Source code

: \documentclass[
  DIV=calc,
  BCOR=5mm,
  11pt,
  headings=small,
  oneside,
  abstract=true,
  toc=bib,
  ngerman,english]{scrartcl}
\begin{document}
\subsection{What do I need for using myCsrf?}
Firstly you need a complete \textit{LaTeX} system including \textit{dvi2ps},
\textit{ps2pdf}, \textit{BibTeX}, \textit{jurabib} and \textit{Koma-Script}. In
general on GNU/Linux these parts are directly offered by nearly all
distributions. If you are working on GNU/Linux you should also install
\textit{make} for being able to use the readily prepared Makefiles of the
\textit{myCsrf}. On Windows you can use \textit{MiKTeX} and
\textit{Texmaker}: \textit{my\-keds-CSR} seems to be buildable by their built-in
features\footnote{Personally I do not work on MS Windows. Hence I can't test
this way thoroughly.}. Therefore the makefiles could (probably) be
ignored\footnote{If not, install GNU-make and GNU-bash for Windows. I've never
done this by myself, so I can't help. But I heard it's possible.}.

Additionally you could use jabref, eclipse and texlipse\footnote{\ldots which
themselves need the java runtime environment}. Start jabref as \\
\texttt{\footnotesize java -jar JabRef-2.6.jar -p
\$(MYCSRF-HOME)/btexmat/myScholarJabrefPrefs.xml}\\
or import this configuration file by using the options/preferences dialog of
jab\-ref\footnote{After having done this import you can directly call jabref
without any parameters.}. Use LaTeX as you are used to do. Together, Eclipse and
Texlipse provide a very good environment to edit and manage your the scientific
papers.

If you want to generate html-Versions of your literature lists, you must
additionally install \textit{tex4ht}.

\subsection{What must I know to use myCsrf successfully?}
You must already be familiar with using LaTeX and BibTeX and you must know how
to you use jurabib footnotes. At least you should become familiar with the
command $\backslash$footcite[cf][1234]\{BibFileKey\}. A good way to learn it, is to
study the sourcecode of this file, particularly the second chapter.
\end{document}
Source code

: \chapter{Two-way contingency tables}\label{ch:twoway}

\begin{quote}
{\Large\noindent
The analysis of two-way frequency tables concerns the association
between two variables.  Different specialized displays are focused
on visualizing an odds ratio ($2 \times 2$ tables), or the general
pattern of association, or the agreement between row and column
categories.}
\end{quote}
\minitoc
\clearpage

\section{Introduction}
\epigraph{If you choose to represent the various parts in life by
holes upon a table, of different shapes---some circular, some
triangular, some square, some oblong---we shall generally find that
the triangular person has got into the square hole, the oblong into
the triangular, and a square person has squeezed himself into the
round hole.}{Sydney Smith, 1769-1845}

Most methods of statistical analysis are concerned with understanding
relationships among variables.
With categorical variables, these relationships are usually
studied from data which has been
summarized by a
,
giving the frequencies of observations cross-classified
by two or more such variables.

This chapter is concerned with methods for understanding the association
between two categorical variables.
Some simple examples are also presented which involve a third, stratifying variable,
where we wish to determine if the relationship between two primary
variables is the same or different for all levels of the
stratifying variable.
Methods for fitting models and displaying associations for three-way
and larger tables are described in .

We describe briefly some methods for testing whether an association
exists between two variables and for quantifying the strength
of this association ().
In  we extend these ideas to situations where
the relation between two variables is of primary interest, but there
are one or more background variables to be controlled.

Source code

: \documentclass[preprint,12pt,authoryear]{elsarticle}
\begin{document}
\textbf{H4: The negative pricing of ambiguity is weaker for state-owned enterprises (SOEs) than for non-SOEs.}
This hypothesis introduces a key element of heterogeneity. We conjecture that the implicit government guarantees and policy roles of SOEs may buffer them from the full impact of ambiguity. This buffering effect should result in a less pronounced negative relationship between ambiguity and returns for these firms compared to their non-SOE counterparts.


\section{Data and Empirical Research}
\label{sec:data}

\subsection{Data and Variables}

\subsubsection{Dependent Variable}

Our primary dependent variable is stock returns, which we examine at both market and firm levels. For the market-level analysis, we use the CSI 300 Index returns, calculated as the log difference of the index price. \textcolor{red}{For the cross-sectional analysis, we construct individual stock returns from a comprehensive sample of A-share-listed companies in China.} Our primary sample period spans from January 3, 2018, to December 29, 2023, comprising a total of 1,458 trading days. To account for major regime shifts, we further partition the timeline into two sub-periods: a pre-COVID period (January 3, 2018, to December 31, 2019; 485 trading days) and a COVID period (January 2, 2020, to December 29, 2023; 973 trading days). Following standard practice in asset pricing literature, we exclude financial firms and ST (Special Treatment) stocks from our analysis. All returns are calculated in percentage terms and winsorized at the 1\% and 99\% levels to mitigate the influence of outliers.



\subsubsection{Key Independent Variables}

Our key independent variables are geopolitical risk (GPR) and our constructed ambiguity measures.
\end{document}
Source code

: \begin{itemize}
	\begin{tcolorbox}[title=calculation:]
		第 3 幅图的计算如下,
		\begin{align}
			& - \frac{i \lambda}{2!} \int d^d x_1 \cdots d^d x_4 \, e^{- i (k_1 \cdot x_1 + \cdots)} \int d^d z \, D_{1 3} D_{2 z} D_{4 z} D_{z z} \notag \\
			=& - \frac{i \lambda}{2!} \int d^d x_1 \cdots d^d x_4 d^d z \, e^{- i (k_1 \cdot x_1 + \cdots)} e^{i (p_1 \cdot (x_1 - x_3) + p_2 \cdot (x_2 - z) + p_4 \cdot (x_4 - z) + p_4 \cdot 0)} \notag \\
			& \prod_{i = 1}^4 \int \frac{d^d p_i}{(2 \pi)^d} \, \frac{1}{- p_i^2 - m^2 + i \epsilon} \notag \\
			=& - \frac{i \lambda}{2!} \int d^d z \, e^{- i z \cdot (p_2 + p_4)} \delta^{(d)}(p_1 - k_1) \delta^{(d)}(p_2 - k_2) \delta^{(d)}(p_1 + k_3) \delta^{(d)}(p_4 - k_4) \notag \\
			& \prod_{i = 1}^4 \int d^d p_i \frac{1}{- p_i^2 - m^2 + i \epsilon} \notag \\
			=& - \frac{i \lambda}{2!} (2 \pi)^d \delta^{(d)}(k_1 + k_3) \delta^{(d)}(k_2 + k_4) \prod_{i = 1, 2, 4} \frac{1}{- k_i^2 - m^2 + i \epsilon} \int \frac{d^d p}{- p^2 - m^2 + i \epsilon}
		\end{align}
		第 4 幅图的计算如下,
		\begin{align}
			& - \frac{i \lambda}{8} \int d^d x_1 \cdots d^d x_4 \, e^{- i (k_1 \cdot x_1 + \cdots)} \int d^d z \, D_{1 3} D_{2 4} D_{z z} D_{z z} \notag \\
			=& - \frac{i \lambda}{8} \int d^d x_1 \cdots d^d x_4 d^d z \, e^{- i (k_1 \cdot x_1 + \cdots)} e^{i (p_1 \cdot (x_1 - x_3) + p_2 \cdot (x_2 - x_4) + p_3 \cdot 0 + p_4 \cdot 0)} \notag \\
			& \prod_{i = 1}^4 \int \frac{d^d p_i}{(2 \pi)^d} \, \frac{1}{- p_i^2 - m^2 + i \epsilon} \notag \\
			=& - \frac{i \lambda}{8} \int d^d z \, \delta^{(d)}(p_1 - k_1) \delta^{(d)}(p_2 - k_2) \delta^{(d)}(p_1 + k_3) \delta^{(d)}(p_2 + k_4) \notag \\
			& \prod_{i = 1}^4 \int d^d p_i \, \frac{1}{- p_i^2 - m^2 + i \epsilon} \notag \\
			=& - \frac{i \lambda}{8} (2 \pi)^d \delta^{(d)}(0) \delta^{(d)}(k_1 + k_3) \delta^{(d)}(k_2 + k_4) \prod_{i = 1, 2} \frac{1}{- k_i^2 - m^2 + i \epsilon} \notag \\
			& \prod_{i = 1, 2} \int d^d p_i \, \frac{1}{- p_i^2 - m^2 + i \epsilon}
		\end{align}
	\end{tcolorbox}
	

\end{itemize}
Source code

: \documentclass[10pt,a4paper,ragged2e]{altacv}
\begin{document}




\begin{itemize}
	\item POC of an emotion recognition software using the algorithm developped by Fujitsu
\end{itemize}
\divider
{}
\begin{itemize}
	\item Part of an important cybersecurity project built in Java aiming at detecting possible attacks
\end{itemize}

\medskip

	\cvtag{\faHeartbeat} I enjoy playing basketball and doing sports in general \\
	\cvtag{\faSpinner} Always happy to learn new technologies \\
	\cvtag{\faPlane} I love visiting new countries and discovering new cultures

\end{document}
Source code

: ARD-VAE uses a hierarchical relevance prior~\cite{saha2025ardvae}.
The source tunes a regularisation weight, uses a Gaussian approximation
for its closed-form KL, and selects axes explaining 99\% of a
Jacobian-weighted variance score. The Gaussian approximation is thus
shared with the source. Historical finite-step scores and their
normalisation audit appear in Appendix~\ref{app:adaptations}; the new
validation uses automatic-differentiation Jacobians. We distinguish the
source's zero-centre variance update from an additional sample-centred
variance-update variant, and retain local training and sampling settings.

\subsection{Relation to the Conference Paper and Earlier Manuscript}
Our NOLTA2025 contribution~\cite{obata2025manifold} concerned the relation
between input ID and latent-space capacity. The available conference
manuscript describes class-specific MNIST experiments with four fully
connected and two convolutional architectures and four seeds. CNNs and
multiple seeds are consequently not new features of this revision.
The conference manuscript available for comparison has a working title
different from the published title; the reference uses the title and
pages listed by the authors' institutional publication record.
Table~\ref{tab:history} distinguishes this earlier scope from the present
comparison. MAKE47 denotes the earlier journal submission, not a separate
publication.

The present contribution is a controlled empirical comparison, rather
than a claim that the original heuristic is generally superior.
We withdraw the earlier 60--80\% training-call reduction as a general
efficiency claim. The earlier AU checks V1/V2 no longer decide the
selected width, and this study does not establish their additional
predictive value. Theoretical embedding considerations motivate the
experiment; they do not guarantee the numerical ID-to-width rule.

--------------------

▶ **How to complete this task**: What do the lines above say from the one containing "developped by Fujitsu" down to the one containing "variance-update variant, and"? Return them exactly, both end lines included, and only them.

▶ **Task answer**:
	\item POC of an emotion recognition software using the algorithm developped by Fujitsu
\end{itemize}
\divider
{}
\begin{itemize}
	\item Part of an important cybersecurity project built in Java aiming at detecting possible attacks
\end{itemize}

\medskip

	\cvtag{\faHeartbeat} I enjoy playing basketball and doing sports in general \\
	\cvtag{\faSpinner} Always happy to learn new technologies \\
	\cvtag{\faPlane} I love visiting new countries and discovering new cultures

\end{document}
Source code

: ARD-VAE uses a hierarchical relevance prior~\cite{saha2025ardvae}.
The source tunes a regularisation weight, uses a Gaussian approximation
for its closed-form KL, and selects axes explaining 99\% of a
Jacobian-weighted variance score. The Gaussian approximation is thus
shared with the source. Historical finite-step scores and their
normalisation audit appear in Appendix~\ref{app:adaptations}; the new
validation uses automatic-differentiation Jacobians. We distinguish the
source's zero-centre variance update from an additional sample-centred
variance-update variant, and retain local training and sampling settings.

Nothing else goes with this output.